Converting LVM/EXT4 to ZFS without losing data

I have a home media server with 2 x 3TB drives in it. Its currently set up using mdraid (1), LVM and EXT4. The setup was done using the ncurses Ubuntu Server installer.

Goal

Convert the setup to use ZFS (RAIDZ) and add a 3rd 3TB drive. I want to enable on-the-fly compression and deduplication. The conversion should not require a reinstall of Ubuntu and all the packages. There should be no data loss (unless a disk crashes during the process of course).

How do i do this?

Bonus question, is it better to do this using btrfs, because as i understand it i can initialize the array with one disk, copy the data over and then add the second disk with btrfs but not with zfs?

my /proc/mdstat:

Personalities : [linear] [multipath] [raid0] [raid1] [raid6] [raid5] [raid4] [raid10]
md4 : active raid1 sdb2[1] sda2[0]
      2930070069 blocks super 1.2 [2/2] [UU]

unused devices: <none>

my pvs -v

    Scanning for physical volume names
  PV         VG   Fmt  Attr PSize PFree DevSize PV UUID
  /dev/md4   Data lvm2 a-   2,73t    0    2,73t MlZlTJ-UWGx-lNes-FJap-eEJh-MNIP-XekvvS

my lvs -a -o +devices

  LV     VG   Attr   LSize  Origin Snap%  Move Log Copy%  Convert Devices
  Data   Data -wi-ao  2,68t                                       /dev/md4(13850)
  Swap   Data -wi-ao  7,54g                                       /dev/md4(11920)
  Ubuntu Data -wi-ao 46,56g                                       /dev/md4(0)

Short:

  • I think there is no in-place conversion of ext4 to ZFS.

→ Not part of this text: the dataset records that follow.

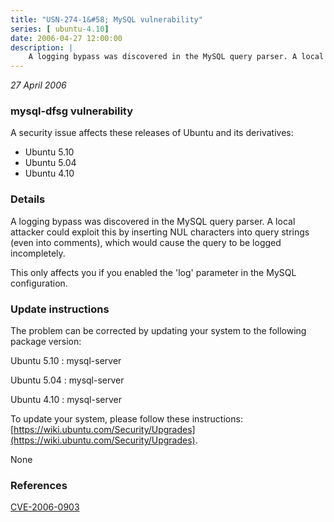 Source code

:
 ```yaml
---
title: "USN-274-1&#58; MySQL vulnerability"
series: [ ubuntu-4.10]
date: 2006-04-27 12:00:00
description: |
    A logging bypass was discovered in the MySQL query parser. A local attacker could exploit this by inserting NUL characters into query strings (even into comments), which would cause the query to be logged incompletely.
--- 
```

 
 

*27 April 2006*

### mysql-dfsg vulnerability

A security issue affects these releases of Ubuntu and its derivatives:

* Ubuntu 5.10
* Ubuntu 5.04
* Ubuntu 4.10

### Details

A logging bypass was discovered in the MySQL query parser. A local attacker could exploit this by inserting NUL characters into query strings (even into comments), which would cause the query to be logged incompletely.

This only affects you if you enabled the &#39;log&#39; parameter in the MySQL configuration.

### Update instructions

The problem can be corrected by updating your system to the following package version:

Ubuntu 5.10
 : mysql-server 

Ubuntu 5.04
 : mysql-server 

Ubuntu 4.10
 : mysql-server 

To update your system, please follow these instructions: [https://wiki.ubuntu.com/Security/Upgrades](https://wiki.ubuntu.com/Security/Upgrades).

None

### References

 
 [CVE-2006-0903](http://people.ubuntu.com/~ubuntu-security/cve/CVE-2006-0903)
 

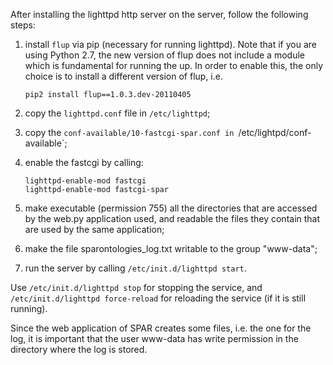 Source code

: After installing the lighttpd http server on the server, follow the following steps:

1. install `flup` via pip (necessary for running lighttpd). Note that if you are using Python 2.7, the new version of flup does not include a module which is fundamental for running the up. In order to enable this, the only choice is to install a different version of flup, i.e. 

   ```
   pip2 install flup==1.0.3.dev-20110405
   ```

1. copy the `lighttpd.conf` file in `/etc/lighttpd`;
1. copy the `conf-available/10-fastcgi-spar.conf in `/etc/lightpd/conf-available`;
1. enable the fastcgi by calling:
 
   ```
   lighttpd-enable-mod fastcgi
   lighttpd-enable-mod fastcgi-spar
   ```
1. make executable (permission 755) all the directories that are accessed by the web.py application used, and readable the files they contain that are used by the same application;
1. make the file sparontologies_log.txt writable to the group "www-data";
1. run the server by calling `/etc/init.d/lighttpd start`.

Use `/etc/init.d/lighttpd stop` for stopping the service, and `/etc/init.d/lighttpd force-reload` for reloading the service (if it is still running).

Since the web application of SPAR creates some files, i.e. the one for the log, it is important that the user www-data has write permission in the directory where the log is stored. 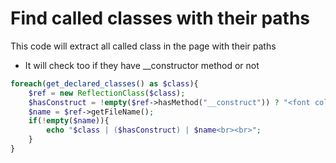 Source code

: # Find called classes with their paths

This code will extract all called class in the page with their paths 
+ It will check too if they have __constructor method or not

```php 
foreach(get_declared_classes() as $class){
    $ref = new ReflectionClass($class);
    $hasConstruct = !empty($ref->hasMethod("__construct")) ? "<font color=green>Yes!!</font>" : "<font color=red>No</font>";
    $name = $ref->getFileName();
    if(!empty($name)){
        echo "$class | ($hasConstruct) | $name<br><br>";
    }
}
```


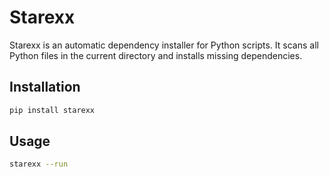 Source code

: # Starexx

Starexx is an automatic dependency installer for Python scripts. It scans all Python files in the current directory and installs missing dependencies.

## Installation
```sh
pip install starexx
```

## Usage
```sh
starexx --run
```
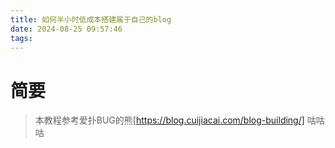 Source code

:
```yaml
---
title: 如何半小时低成本搭建属于自己的blog
date: 2024-08-25 09:57:46
tags:
---
```

# 简要
> 本教程参考爱扑BUG的熊[https://blog.cuijiacai.com/blog-building/]
> 咕咕咕
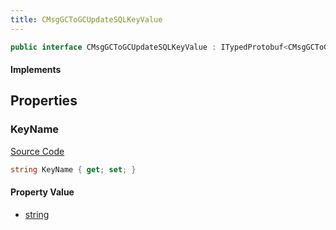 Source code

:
 ```yaml
---
title: CMsgGCToGCUpdateSQLKeyValue
---
```


```csharp
public interface CMsgGCToGCUpdateSQLKeyValue : ITypedProtobuf<CMsgGCToGCUpdateSQLKeyValue>, INativeHandle
```

#### Implements

## Properties

### KeyName

[Source Code](https://github.com/swiftly-solution/swiftlys2/blob/beta/managed/src/SwiftlyS2.Generated/Protobufs/Interfaces/CMsgGCToGCUpdateSQLKeyValue.cs#L13)

```csharp
string KeyName { get; set; }
```

#### Property Value

- [string](https://learn.microsoft.com/dotnet/api/system.string)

  • For media servers I'd recommend SnapRAID instead

Edit:

Before I go deeper: Remember to use ECC RAM with ZFS. SnapRAID is not that demanding as it runs in userspace on top of existing filesystems, so bad RAM should only affect the parity drives, but leave alone other existing data.

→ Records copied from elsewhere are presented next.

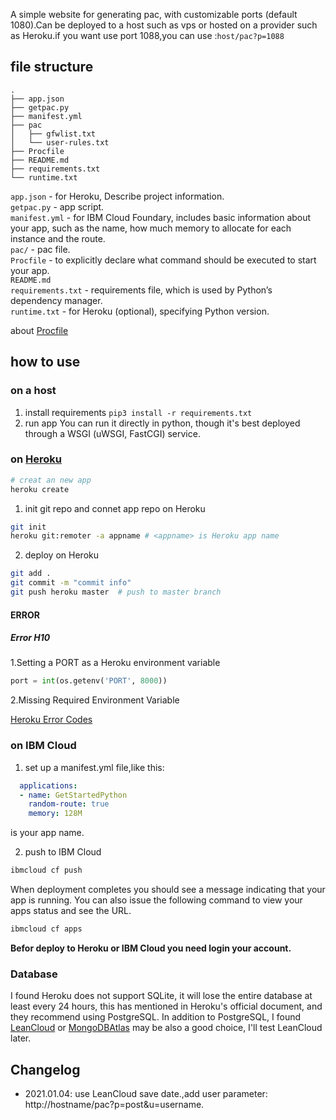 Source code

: A simple website for generating pac, with customizable ports (default 1080).Can be deployed to a host such as vps or hosted on a provider such as Heroku.if you want use port 1088,you can use :`host/pac?p=1088`

## file structure
```
.
├── app.json
├── getpac.py
├── manifest.yml
├── pac
│   ├── gfwlist.txt
│   └── user-rules.txt
├── Procfile
├── README.md
├── requirements.txt
└── runtime.txt
```
`app.json` - for Heroku, Describe project information.  
`getpac.py` - app script.  
`manifest.yml` - for IBM Cloud Foundary, includes basic information about your app, such as the name, how much memory to allocate for each instance and the route.  
`pac/` - pac file.  
`Procfile` - to explicitly declare what command should be executed to start your app.  
`README.md`  
`requirements.txt`  - requirements file, which is used by Python’s dependency manager.   
`runtime.txt` - for Heroku (optional), specifying Python version.   

about [Procfile](https://devcenter.heroku.com/articles/getting-started-with-python#define-a-procfile)

## how to use

### on a host
1. install requirements
`pip3 install -r requirements.txt`
2. run app
You can run it directly in python, though it's best deployed through a WSGI (uWSGI, FastCGI) service.

### on [Heroku](https://devcenter.heroku.com/articles/getting-started-with-python)

```bash
# creat an new app
heroku create
```
1. init git repo and connet app repo on Heroku
```bash
git init
heroku git:remoter -a appname # <appname> is Heroku app name
```
2. deploy on Heroku
```bash
git add .
git commit -m "commit info"
git push heroku master  # push to master branch            
```
#### ERROR

##### Error H10
1.Setting a PORT as a Heroku environment variable
```python
port = int(os.getenv('PORT', 8000))
```
2.Missing Required Environment Variable 

[Heroku Error Codes](https://devcenter.heroku.com/articles/error-codes#h10-app-crashed)

### on IBM Cloud

1. set up a manifest.yml file,like this:
```yaml
  applications:
  - name: GetStartedPython
    random-route: true
    memory: 128M
```
<name> is your app name.

2. push to IBM Cloud
```bash
ibmcloud cf push
```
When deployment completes you should see a message indicating that your app is running. You can also issue the following command to view your apps status and see the URL.
```bash
ibmcloud cf apps
```

**Befor deploy to Heroku or IBM Cloud you need login your account.**

### Database
I found Heroku does not support SQLite, it will lose the entire database at least every 24 hours, this has mentioned in Heroku's official document, and they recommend using PostgreSQL. In addition to PostgreSQL, I found [LeanCloud](https://leancloud.app) or [MongoDBAtlas](https://www.mongodb.com/cloud/atlas/) may be also a good choice, I'll test LeanCloud later. 

## Changelog
- 2021.01.04: use LeanCloud save date.,add user parameter: http://hostname/pac?p=post&u=username.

OTOH most of my ZFS machines doe not have ECC RAM.

  • **In that case enable Linux Kernel RAM checks!
    • Debian: GRUB_CMDLINE_LINUX_DEFAULT="memtest=17" or similar in /etc/default/grub
  • Until now I have no bad experience, even that sometimes NonECC-RAMs fail.
  • ZFS with non-ECC is extremely dangerous as ZFS is CoW, so if the wrong RAM zone gets hit it might kill the ZFS top-level structure including it's redundancy, unnoticed, and then all data on ZFS is immediately corrupted afterwards.

Longer:

ZFS uses a very unique and very special internal structure, which does not fit well to the structure of ext4. (Read: Perhaps somebody could create some artificial ZFS structure on top of some ext4, but I doubt this conversion is quick, reliable and easy to use.)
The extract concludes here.